Example of evenly distributed points selected for testing, before filtering based on maximum tension.

Once the controller has reached its desired target, the overhead camera is used to collect ground-truth position measurements. A single trial consists of targeting 44 points for the symmetric geometry and 45 points for the asymmetric geometry. This slight difference is due to the difference in workspace geometry. Each of these trials was repeated ten times to collect statistical data on targeting accuracy and repeatability.

Mean and standard error of the 2D positioning error for the various control schemes for the symmetric and asymmetric geometries are shown in Table III. For all controllers, the error for the symmetric geometry is smaller than for the asymmetric case. For each geometry, mean positioning error decreases when force control is added. In all cases the standard error gets smaller as more force control is added, signifying increase in precision.

TABLE III.

2D Cartesian Error

Mean 2D Error (mm)	Standard Error of Mean (mm)	Control Method	Geometry	IK/Statics Solver
6.79	0.02	Position Only	1:1	New
12.11	0.04		1:1.25
1.81	0.03	Position and Force	1:1	New
1.77	0.02			Old
2.56	0.03		1:1.25	New
2.78	0.02			Old

IV. DISCUSSION

Accounting for the rotation of the tool head does not improve performance significantly for the symmetric robot, it does so for the asymmetric robot. From initial prototypes, it appears that an asymmetrical robot is necessary to properly cover the entire left ventricle. Work to determine the clinically relevant range of arm ratios is ongoing.

From Table III, it is clear that adding force control in increasing amounts improved accuracy and precision. Higher force control gains, however, behaved unreliably.

The difference in performance of all controllers for the different geometries appears to be due to having more points at locations which require higher ratios of tension distribution. Inspection of Fig. 7 in relation to Fig. 6(d) shows that a larger proportion of the target points lies in areas with higher tension disparities than would be the case for the symmetric robot.

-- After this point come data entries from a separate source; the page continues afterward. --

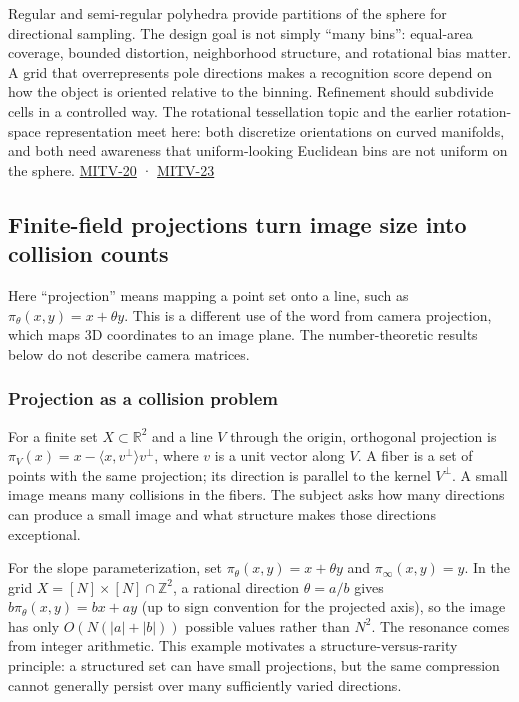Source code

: Regular and semi-regular polyhedra provide partitions of the sphere for directional sampling. The design goal is not simply ``many bins'': equal-area coverage, bounded distortion, neighborhood structure, and rotational bias matter. A grid that overrepresents pole directions makes a recognition score depend on how the object is oriented relative to the binning. Refinement should subdivide cells in a controlled way. The rotational tessellation topic and the earlier rotation-space representation meet here: both discretize orientations on curved manifolds, and both need awareness that uniform-looking Euclidean bins are not uniform on the sphere. \hyperref[04-visual-computing-ii-ch036]{MITV-20} · \hyperref[04-visual-computing-ii-ch036]{MITV-23}

\subsection{Finite-field projections turn image size into collision counts}\label{finite-field-projections-turn-image-size-into-collision-counts}

Here ``projection'' means mapping a point set onto a line, such as \(\pi_\theta(x,y)=x+\theta y\). This is a different use of the word from camera projection, which maps 3D coordinates to an image plane. The number-theoretic results below do not describe camera matrices.

\subsubsection{Projection as a collision problem}\label{projection-as-a-collision-problem}

For a finite set \(X\subset\mathbb R^2\) and a line \(V\) through the origin, orthogonal projection is \(\pi_V(x)=x-\langle x,v^\perp\rangle v^\perp\), where \(v\) is a unit vector along \(V\). A fiber is a set of points with the same projection; its direction is parallel to the kernel \(V^\perp\). A small image means many collisions in the fibers. The subject asks how many directions can produce a small image and what structure makes those directions exceptional.

For the slope parameterization, set \(\pi_\theta(x,y)=x+\theta y\) and \(\pi_\infty(x,y)=y\). In the grid \(X=[N]\times[N]\cap\mathbb Z^2\), a rational direction \(\theta=a/b\) gives \(b\pi_\theta(x,y)=bx+ay\) (up to sign convention for the projected axis), so the image has only \(O(N(|a|+|b|))\) possible values rather than \(N^2\). The resonance comes from integer arithmetic. This example motivates a structure-versus-rarity principle: a structured set can have small projections, but the same compression cannot generally persist over many sufficiently varied directions.

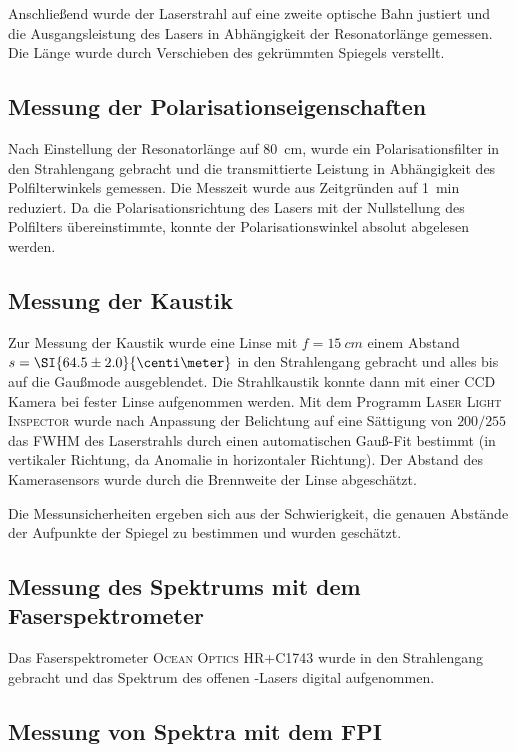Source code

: \documentclass[slug=GL, room=HZDR\ Dresden/Rossendorf\,\ Geb.\ 620/123, supervisor=Tim\ Ziegler]{../../Lab_Report_LaTeX/lab_report}
\newcommand{\hne}{\ce{HeNe}-Laser}
\begin{document}
Anschlie\ss{}end wurde der Laserstrahl auf eine zweite optische Bahn
justiert und die Ausgangsleistung des Lasers in Abh\"angigkeit der
Resonatorl\"ange gemessen. Die L\"ange wurde durch Verschieben des
gekr\"ummten Spiegels verstellt.

\subsection{Messung der Polarisationseigenschaften}
\label{sec:poleig}

Nach Einstellung der Resonatorl\"ange auf \SI{80}{\centi\meter}, wurde
ein Polarisationsfilter in den Strahlengang gebracht und die
transmittierte Leistung in Abh\"angigkeit des Polfilterwinkels
gemessen.
Die Messzeit wurde aus Zeitgr\"unden auf \SI{1}{\minute} reduziert.
Da die Polarisationsrichtung des Lasers mit der Nullstellung des
Polfilters \"ubereinstimmte, konnte der Polarisationswinkel absolut
abgelesen werden.

\subsection{Messung der Kaustik}
\label{sec:messkaus}

Zur Messung der Kaustik wurde eine Linse mit \(f=\SI{15}{cm}\)
einem Abstand \(s=\SI{64.5\pm 2.0}{\centi\meter}\) in den Strahlengang
gebracht und alles bis auf die Gau\ss{}mode ausgeblendet. Die
Strahlkaustik konnte dann mit einer CCD Kamera bei fester Linse
aufgenommen werden. Mit dem Programm \textsc{Laser Light Inspector}
wurde nach Anpassung der Belichtung auf eine S\"attigung von
\(200/255\) das FWHM des Laserstrahls durch einen automatischen
Gauß-Fit bestimmt (in vertikaler Richtung, da Anomalie in
horizontaler Richtung). Der Abstand des Kamerasensors wurde durch die
Brennweite der Linse abgesch\"atzt.

Die Messunsicherheiten ergeben sich aus der Schwierigkeit, die genauen
Abst\"ande der Aufpunkte der Spiegel zu bestimmen und wurden
gesch\"atzt.

\subsection{Messung des Spektrums mit dem Faserspektrometer}
\label{sec:faser}

Das Faserspektrometer \textsc{Ocean Optics HR+C1743} wurde in den
Strahlengang gebracht und das Spektrum des offenen \hne{}s digital aufgenommen.

\subsection{Messung von Spektra mit dem FPI}
\label{sec:kalibzeit}
\end{document}
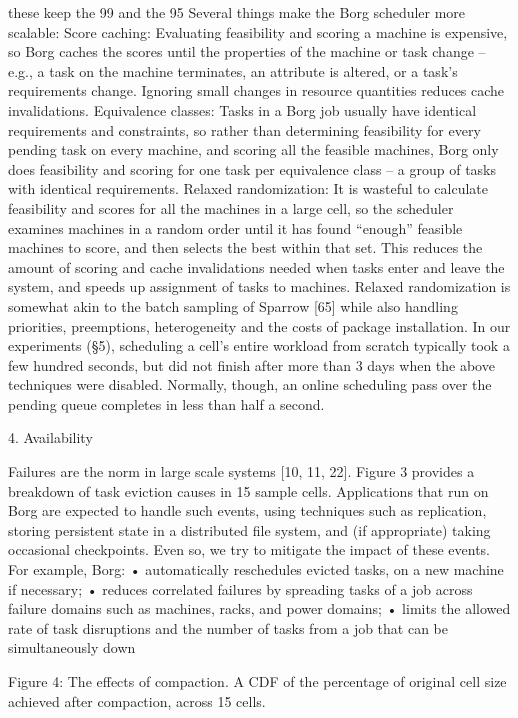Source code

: these keep the 99%
and the 95%
Several things make the Borg scheduler more scalable:
Score caching: Evaluating feasibility and scoring a machine is expensive, so Borg caches the scores until the properties of the machine or task change – e.g., a task on the machine terminates, an attribute is altered, or a task’s requirements change. Ignoring small changes in resource quantities
reduces cache invalidations.
Equivalence classes: Tasks in a Borg job usually have
identical requirements and constraints, so rather than determining feasibility for every pending task on every machine,
and scoring all the feasible machines, Borg only does feasibility and scoring for one task per equivalence class – a
group of tasks with identical requirements.
Relaxed randomization: It is wasteful to calculate feasibility and scores for all the machines in a large cell, so the
scheduler examines machines in a random order until it has
found “enough” feasible machines to score, and then selects
the best within that set. This reduces the amount of scoring
and cache invalidations needed when tasks enter and leave
the system, and speeds up assignment of tasks to machines.
Relaxed randomization is somewhat akin to the batch sampling of Sparrow [65] while also handling priorities, preemptions, heterogeneity and the costs of package installation.
In our experiments (§5), scheduling a cell’s entire workload from scratch typically took a few hundred seconds, but
did not finish after more than 3 days when the above techniques were disabled. Normally, though, an online scheduling pass over the pending queue completes in less than half
a second.

4. Availability

Failures are the norm in large scale systems [10, 11, 22].
Figure 3 provides a breakdown of task eviction causes in
15 sample cells. Applications that run on Borg are expected
to handle such events, using techniques such as replication,
storing persistent state in a distributed file system, and (if
appropriate) taking occasional checkpoints. Even so, we try
to mitigate the impact of these events. For example, Borg:
• automatically reschedules evicted tasks, on a new machine if necessary;
• reduces correlated failures by spreading tasks of a job
across failure domains such as machines, racks, and
power domains;
• limits the allowed rate of task disruptions and the number
of tasks from a job that can be simultaneously down

Figure 4: The effects of compaction. A CDF of the percentage of
original cell size achieved after compaction, across 15 cells.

Most of the error associated with position control was due to tension buildup, where motors could no longer rotate to change string lengths because the tension was too high. This is due to inaccuracies in modeling the geometry of the system and unmodeled factors such as friction.

For both geometries, the system provided acceptable accuracy and repeatability, approaching 1.8 mm and 2.8 mm for the symmetric and asymmetric cases, respectively, using only relatively low-quality measurements of wire length and tension for feedback. While the required accuracy for gene therapy injections is yet unknown, accuracy of 5 mm is often used as a goal for minimally invasive heart surgery [20].

Further work is required to determine the range of tensions to be used in practice. Current values are estimates which may vary significantly from ideal values. We must also look into the interplay between this acceptable force envelope and the size and shape of the robot workspace.

Extensions to this work, which are ongoing, include further refinements to the manipulator and control hardware, as well as moving the benchtop system from a planar surface to a curved surface which more accurately approximates the surface of the heart. We intend to extend the presented methods first to curved surfaces and finally to periodically deforming curved surfaces.